The semi-stable oil product may be stored at the host for later collection by tanker or similar. Alternatively, the semi-stable oil product may be transported via a pipeline to an additional processing facility. In this way, a single host can store or transport the semi-stable oil product from a number of satellite processing facilities local to reservoirs, thereby reducing the storage and transport equipment required.

The host may be configured to further process and stabilise the semi-stable product further and this further processing may form a fully stable oil product. The benefit realised from having a single host to further process the semi-stable oil product is that further processing equipment can be located at the single location of the host. This allows the processing equipment at satellite processing facilities local to the reservoir to be reduced whilst still providing a fully stabilised end oil product.

As previously noted, the processing of the produced fluid will typically involve one or more separation step(s). The skilled person may apply a range of designs of separator, but preferably the production platform comprises a two-stage separation system for producing the semi-stable oil product. In such an arrangement, an oil product outlet may be provided from a second stage of the two-stage separation system, which is connected to the long distance pipeline via a riser and a riser base at the seabed. In addition, there may be a water product outlet from the first stage of the two-stage separation system that is connected to injection wellheads on the seabed.

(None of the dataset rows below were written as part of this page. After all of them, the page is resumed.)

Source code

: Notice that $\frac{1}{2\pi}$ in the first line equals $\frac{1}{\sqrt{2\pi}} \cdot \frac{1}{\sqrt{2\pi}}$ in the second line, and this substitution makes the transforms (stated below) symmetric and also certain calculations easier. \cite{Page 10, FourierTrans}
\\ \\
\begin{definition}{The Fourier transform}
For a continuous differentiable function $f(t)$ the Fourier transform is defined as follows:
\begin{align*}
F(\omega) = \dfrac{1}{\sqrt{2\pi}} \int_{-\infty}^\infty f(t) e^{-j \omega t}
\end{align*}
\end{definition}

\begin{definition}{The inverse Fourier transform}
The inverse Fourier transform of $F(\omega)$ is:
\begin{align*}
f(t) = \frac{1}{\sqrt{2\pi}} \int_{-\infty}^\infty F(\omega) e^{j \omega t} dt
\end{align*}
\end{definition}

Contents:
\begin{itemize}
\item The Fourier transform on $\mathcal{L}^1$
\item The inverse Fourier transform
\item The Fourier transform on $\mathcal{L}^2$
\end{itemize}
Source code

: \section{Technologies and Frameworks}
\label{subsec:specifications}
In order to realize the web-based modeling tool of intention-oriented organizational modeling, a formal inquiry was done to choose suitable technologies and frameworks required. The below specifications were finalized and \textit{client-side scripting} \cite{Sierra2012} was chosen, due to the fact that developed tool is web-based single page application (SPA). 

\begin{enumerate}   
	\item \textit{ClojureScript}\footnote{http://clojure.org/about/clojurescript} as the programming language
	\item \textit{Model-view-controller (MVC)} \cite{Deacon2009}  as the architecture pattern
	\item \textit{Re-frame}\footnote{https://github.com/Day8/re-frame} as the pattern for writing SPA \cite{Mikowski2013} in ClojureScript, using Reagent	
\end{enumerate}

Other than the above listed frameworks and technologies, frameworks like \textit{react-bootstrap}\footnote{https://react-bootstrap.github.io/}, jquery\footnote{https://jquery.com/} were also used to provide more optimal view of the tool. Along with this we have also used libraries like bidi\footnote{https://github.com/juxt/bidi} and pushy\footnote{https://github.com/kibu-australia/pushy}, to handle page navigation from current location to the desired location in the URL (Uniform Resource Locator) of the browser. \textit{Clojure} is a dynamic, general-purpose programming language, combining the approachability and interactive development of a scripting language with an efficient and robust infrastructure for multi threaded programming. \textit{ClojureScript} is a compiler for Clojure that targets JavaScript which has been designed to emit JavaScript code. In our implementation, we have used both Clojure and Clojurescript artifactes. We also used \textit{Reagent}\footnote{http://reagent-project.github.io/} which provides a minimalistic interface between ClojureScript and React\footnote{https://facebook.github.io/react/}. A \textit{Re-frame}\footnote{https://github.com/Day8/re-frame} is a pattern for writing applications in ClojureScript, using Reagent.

With regard to the gas product, both stages of the two-stage separation system may have gas outlets leading to a plurality of gas compressors arranged in series, with the final compressor having an outlet for the gas product.

The invention also extends to a corresponding method. Thus, a further aspect of the invention provides a method of hydrocarbon production comprising providing: a host for receiving produced hydrocarbon; and an offshore hydrocarbon production facility, said facility comprising: a production wellhead for connection to a subsea hydrocarbon reservoir; a production platform local to the production platform configured to receive produced fluid from the wellhead and being in fluid communication with the host via a long distance pipeline; wherein the production platform processes the produced fluid to provide asemi-stable oil product and exports it along the long distance pipeline to the host.

Preferably the method comprises providing and using a system according to any of the forms of the system previously described.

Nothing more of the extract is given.